* [EXERCISE DETAILS]
Spot each line in the records below where the word "https" occurs, then copy it.

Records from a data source
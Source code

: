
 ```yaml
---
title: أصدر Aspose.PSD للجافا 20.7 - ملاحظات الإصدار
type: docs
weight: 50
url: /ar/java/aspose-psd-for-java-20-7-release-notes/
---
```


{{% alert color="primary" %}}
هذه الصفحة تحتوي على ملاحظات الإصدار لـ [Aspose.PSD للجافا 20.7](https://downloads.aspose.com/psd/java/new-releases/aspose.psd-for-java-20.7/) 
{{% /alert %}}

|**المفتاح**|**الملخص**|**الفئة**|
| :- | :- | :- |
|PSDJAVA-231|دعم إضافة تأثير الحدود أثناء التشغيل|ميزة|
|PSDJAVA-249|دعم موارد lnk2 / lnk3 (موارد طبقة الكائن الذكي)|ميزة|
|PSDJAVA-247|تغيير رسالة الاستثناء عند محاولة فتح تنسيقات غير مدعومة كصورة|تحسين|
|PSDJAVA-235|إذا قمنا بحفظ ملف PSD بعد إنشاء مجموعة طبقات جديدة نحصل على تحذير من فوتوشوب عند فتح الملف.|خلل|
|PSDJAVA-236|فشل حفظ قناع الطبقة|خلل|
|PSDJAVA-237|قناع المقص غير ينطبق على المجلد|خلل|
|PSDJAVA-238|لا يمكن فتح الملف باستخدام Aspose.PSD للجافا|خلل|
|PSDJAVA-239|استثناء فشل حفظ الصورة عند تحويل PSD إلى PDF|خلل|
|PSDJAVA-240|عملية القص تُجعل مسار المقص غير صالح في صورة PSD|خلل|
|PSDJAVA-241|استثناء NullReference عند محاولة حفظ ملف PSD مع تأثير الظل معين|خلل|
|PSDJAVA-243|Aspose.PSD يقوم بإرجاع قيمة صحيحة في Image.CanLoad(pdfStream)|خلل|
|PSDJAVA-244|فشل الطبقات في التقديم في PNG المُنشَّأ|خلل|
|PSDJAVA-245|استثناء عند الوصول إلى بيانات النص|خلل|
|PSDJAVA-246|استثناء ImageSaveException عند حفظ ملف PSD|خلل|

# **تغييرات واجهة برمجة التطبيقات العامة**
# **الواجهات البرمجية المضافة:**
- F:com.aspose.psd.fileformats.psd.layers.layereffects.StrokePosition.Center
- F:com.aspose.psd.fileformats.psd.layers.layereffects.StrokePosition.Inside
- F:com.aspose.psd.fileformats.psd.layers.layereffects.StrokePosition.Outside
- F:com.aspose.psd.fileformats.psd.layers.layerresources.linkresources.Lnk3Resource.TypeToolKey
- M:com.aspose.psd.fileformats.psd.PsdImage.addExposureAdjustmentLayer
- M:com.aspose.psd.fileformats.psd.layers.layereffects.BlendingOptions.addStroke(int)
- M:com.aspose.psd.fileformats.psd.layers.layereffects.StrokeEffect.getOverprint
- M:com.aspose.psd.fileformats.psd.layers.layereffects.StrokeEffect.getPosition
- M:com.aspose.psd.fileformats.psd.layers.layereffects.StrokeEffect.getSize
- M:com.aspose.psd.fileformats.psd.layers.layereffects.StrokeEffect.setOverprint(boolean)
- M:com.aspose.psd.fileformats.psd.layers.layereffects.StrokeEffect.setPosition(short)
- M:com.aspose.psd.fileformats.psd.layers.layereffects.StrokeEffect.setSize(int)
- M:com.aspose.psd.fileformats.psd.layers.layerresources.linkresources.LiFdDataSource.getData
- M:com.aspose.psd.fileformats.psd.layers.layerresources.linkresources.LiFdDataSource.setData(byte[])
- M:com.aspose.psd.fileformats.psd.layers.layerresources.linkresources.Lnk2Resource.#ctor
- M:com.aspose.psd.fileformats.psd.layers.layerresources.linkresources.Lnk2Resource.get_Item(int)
==
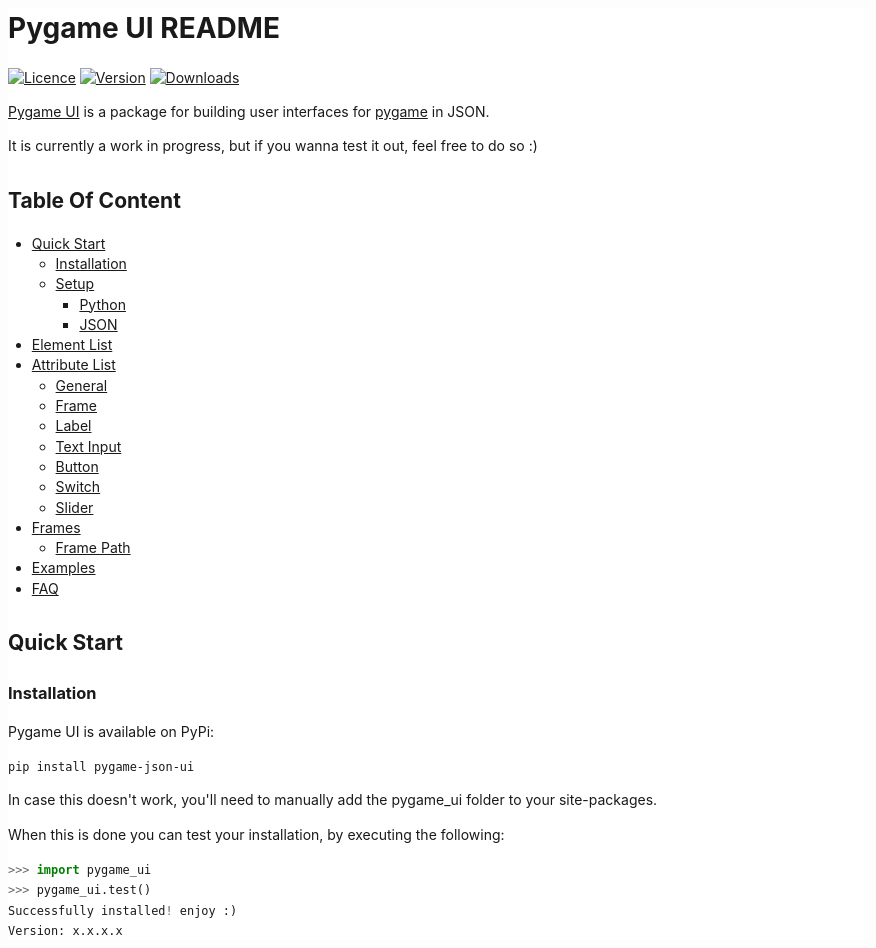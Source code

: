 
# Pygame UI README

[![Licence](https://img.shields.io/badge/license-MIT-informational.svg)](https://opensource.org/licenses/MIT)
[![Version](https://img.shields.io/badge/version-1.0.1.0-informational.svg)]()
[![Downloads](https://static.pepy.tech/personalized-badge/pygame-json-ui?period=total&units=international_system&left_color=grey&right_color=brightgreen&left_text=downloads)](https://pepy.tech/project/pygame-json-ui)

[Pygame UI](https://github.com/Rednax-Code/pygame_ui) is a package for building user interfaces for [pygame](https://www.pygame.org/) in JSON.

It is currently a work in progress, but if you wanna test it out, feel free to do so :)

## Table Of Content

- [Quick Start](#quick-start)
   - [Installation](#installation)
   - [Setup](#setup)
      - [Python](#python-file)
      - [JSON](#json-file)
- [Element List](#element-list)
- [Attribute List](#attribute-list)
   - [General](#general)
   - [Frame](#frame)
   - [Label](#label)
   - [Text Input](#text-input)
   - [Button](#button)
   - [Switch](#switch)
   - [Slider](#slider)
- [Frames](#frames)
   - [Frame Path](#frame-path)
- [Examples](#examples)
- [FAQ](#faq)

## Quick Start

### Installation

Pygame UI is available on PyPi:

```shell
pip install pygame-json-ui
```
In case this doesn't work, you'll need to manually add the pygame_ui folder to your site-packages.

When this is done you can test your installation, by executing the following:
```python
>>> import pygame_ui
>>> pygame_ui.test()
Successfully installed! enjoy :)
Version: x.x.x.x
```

* [EXPECTED ANSWER]
هذه الصفحة تحتوي على ملاحظات الإصدار لـ [Aspose.PSD للجافا 20.7](https://downloads.aspose.com/psd/java/new-releases/aspose.psd-for-java-20.7/) 
[![Licence](https://img.shields.io/badge/license-MIT-informational.svg)](https://opensource.org/licenses/MIT)
[![Version](https://img.shields.io/badge/version-1.0.1.0-informational.svg)]()
[![Downloads](https://static.pepy.tech/personalized-badge/pygame-json-ui?period=total&units=international_system&left_color=grey&right_color=brightgreen&left_text=downloads)](https://pepy.tech/project/pygame-json-ui)
[Pygame UI](https://github.com/Rednax-Code/pygame_ui) is a package for building user interfaces for [pygame](https://www.pygame.org/) in JSON.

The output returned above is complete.